Today was a great day. Finished a 2 year long project. This rare beauty has original paint. It had the original rubber mud guard that I removed and will be making a reproduction for it to save the original. 

The last thing I need is the correct main bearing cones and locking nuts. The main bearings have a 1 3/4 inch inside diameter and use a 9 ball main bearing vice the more common 10 ball type. 

I built out a set of cones and parts but they are too wide. 

Blunt 35 rims for ridability and am building out the original rims for show. 

I added the drop stand and reflector from a 1922 Columbia Military Model bicycle. This way it parks and stores easier. Bell and gangway horn because I can! 

I found that this brand of OD paint matches the origin as l paint pretty close. 


















Sent from my SM-N910V using Tapatalk


----------



## catfish (Sep 16, 2018)

WOW !!! Nice job !!!


----------



## Bozman (Sep 16, 2018)

catfish said:


> WOW !!! Nice job !!!



Thank you my friend. 

Sent from my SM-N910V using Tapatalk


----------



## blackcat (Sep 17, 2018)

Hello;
Superb restoration, it's very good job.
Congratulations to you  MISTER BOZMAN !
Cheers;
Serge


----------



## Bozman (Sep 17, 2018)

I'll be patterning out the rubber mud guard and let everyone share the pattern.

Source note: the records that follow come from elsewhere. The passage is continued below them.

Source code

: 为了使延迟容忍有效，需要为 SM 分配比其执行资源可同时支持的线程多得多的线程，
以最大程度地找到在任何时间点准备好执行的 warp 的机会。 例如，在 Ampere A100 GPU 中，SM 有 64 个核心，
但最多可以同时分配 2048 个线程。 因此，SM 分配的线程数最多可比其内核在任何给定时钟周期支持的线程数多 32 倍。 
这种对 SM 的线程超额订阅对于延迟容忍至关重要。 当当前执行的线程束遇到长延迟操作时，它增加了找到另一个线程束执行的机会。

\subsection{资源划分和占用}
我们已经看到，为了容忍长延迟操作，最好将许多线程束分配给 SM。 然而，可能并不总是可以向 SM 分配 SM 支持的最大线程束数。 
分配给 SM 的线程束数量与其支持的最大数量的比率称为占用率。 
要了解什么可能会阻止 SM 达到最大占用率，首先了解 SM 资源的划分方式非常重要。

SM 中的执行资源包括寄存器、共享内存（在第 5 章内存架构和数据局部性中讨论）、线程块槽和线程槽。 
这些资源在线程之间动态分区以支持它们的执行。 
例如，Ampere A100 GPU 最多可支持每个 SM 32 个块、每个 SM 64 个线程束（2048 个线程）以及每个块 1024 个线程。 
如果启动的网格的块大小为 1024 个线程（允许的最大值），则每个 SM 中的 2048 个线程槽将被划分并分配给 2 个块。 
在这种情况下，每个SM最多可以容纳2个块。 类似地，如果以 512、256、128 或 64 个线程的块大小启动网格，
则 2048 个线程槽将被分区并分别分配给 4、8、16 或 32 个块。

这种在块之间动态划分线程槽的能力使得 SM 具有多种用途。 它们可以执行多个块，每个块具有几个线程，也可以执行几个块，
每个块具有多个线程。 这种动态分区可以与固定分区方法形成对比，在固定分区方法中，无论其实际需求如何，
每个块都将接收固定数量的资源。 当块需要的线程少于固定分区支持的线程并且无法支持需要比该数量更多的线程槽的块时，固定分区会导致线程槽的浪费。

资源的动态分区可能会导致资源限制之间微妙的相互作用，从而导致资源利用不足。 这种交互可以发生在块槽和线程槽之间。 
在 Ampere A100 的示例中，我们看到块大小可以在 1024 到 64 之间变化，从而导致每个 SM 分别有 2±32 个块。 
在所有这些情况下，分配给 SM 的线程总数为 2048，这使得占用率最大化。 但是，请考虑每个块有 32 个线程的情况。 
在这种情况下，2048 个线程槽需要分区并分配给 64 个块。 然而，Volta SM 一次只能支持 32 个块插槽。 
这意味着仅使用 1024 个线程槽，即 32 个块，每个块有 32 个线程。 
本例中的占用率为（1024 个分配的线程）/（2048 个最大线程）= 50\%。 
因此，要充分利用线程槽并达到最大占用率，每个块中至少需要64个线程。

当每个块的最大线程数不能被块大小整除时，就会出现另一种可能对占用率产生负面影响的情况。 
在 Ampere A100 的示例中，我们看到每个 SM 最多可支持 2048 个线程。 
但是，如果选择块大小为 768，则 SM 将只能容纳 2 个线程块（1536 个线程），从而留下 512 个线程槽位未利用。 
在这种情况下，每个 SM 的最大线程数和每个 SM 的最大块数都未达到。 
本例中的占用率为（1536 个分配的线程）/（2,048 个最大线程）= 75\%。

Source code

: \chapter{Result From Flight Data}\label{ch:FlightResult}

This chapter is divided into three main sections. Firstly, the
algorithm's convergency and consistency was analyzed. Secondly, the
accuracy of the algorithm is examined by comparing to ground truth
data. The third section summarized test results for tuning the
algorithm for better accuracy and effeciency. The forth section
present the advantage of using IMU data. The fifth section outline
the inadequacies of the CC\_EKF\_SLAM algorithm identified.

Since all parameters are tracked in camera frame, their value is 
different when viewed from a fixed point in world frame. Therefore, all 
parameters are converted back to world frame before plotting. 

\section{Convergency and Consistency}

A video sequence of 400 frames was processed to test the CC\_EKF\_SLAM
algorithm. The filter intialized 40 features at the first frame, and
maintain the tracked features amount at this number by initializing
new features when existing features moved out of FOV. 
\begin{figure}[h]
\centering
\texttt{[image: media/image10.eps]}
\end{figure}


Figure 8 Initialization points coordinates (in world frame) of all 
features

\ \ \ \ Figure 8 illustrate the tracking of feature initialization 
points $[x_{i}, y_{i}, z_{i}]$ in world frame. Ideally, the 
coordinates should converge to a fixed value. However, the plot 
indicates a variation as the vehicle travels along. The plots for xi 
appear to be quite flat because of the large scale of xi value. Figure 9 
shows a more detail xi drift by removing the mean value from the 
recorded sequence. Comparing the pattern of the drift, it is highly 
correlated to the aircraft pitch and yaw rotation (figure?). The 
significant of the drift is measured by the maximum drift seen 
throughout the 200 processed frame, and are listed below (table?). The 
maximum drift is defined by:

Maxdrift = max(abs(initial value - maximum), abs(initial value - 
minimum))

If I can make a good reproduction I'll share my technique. 

Sent from my SM-N910V using Tapatalk


----------



## johan willaert (Sep 18, 2018)

Excellent job... A Columbia Military model is still on my want list... Only have the headbadge for now...


----------



## Bozman (Nov 12, 2018)

3 years of research and restoration came to fruition on Sunday 11/11/2018. My son and I got to take my 1918 Columbia Military Model Bicycle and the 1915 Pope built Lenox Bicycle up 5th Ave in the NYC Veterans day parade commemorating the 100th Anniversary of the end of WWI. 

A memory to last a lifetime. 









Sent from my SM-N910V using Tapatalk


----------



## johan willaert (Nov 12, 2018)

Super!!


----------



## manuel rivera (Nov 12, 2018)

Awesome!  I would love to own a military bike.


----------



## blackcat (Nov 12, 2018)

Hello;
I'm really happy for you !
Serge


----------



## johan willaert (Nov 13, 2018)

From the MVPA Facebook Page


----------



## Bozman (Nov 14, 2018)

johan willaert said:


> From the MVPA Facebook Page
> 
> View attachment 900665



Looks like they stole my image!  :-D


----------



## catfish (Nov 14, 2018)

Very nice job !


----------



## Rockman9 (Nov 14, 2018)

Wow! Congratulations on a superb restore and an incredible experience on 11/11/18


----------